WEST NILE. Police in West Nile are holding five men waylaid in two separate incidents in Nebbi and Arua district while trying to sell ivory worth Shs22 million.
In Arua , rx two men who were arrested with 35.2 kilogrammes of elephant ivory, worth Shs14 million, while across the border in Nebbi, Police are holding three men who were arrested with 18.4 kilograms of ivory, worth Shs7 million.
The two Arua suspects, a 57-year-old muazin (a person who calls others for prayers in a mosque), and 44-year-old watchman at the same mosque, were arrested by Police Flying Squad with help from the Natural Resource Conservation Network (NRCN). The two suspects were arrested during a transaction at their office adjacent Muktal Mosque.

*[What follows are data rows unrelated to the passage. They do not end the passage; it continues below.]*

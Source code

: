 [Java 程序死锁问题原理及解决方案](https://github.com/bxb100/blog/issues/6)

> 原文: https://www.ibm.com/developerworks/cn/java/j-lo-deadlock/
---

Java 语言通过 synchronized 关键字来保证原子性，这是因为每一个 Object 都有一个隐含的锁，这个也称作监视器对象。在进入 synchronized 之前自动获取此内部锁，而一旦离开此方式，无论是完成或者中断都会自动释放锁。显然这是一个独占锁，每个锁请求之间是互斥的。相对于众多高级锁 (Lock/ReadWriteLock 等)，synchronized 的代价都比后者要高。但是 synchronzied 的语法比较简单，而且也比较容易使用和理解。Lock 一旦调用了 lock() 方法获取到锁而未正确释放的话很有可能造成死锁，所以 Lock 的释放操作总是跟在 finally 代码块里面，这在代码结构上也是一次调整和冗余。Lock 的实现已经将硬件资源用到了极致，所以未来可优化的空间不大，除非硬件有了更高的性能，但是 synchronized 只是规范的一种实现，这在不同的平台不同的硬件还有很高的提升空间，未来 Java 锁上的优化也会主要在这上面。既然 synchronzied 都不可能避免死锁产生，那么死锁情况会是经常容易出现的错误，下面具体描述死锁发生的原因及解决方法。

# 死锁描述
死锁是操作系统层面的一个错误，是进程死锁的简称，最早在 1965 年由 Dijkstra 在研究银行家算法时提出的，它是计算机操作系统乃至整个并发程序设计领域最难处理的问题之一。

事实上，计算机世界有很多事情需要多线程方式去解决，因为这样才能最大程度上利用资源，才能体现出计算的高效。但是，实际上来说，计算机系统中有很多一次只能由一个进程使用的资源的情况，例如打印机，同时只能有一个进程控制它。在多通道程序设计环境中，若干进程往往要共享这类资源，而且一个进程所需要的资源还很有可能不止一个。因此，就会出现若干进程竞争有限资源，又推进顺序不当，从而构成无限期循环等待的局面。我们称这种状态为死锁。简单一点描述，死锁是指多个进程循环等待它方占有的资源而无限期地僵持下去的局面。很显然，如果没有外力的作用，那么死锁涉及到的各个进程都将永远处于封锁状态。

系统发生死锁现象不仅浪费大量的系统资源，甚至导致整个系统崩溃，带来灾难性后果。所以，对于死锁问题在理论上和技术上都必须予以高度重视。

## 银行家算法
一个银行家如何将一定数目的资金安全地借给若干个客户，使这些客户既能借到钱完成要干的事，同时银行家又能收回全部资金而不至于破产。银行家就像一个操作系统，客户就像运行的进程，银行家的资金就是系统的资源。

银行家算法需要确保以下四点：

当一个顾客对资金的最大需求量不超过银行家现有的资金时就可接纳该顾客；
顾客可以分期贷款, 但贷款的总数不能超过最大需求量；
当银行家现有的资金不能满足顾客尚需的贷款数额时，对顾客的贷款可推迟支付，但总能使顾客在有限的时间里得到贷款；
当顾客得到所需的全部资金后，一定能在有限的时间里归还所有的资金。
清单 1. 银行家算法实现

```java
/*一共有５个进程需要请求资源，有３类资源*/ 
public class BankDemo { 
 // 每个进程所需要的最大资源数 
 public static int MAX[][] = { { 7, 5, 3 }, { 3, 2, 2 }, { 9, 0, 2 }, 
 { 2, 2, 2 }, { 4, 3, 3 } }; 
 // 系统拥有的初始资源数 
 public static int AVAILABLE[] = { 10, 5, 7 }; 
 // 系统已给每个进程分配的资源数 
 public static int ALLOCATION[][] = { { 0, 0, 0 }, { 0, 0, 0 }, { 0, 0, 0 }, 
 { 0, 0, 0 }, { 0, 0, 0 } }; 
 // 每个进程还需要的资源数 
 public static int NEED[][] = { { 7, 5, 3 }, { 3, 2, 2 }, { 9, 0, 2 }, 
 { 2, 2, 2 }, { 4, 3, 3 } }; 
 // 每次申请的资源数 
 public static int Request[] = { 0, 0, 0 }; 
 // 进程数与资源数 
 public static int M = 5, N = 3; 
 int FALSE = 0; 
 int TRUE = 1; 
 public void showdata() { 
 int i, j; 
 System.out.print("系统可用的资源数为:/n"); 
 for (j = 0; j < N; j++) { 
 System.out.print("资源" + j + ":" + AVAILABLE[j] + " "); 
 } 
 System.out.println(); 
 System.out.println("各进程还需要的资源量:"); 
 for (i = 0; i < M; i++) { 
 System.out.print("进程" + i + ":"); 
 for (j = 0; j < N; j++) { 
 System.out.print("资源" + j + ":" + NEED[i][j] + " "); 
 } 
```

The suspects came along with 35.2 kilogrammes of ivory, worth Shs14 million, to the would-be buyers. However, NRCN had been tipped of the transaction and was lurking in the vicinity waiting to swoop down on the suspects, who are currently being held at Arua Central Police Station where case file has been opened.
In Nebbi, the three suspects are a38-year-old farmer from Oryang Village, a 26-year-old farmer from Omayokome Village, and a 24-year-old student. They were arrested by Police Flying Squad and are currently being detained at Nebbi Central Police Station.
Maureen Ninsiima, legal officer of NRCN, said the suspects will be charged with unlawful possession of elephant tasks contrary to Sections 30 and 75 (b) of Uganda Wildlife Act.
The law provides for the offence of unlawful possession of protected species and the punishment is not more than five years imprisonment and a fine not less than the value of the wildlife product involved.
Ivory remains a major source of funding for rebels and terrorists all over Africa, from Somalia to the central and West African countries. .
According to the West Nile Regional Police Commander, Ibrahim Saiga, poaching is one of the most rampant crimes in the region. He appealed to the residents to desist from the act, saying Police will always be on the look out for culprits poaching or dealing in wildlife products.
According to the OC Station and Operations at Nebbi Central Police Station, Bosco Mwebesa , most of the ivory and wildlife trophies being traded in the district are brought in from DR Congo.
Some 30,000 African elephants are killed each year for their tusks, mainly to satisfy demand in the Asian market for products coveted as a traditional medicine or as status symbols.
Uganda is a key transit country for the illegal trade, especially from DR Congo’s huge forests.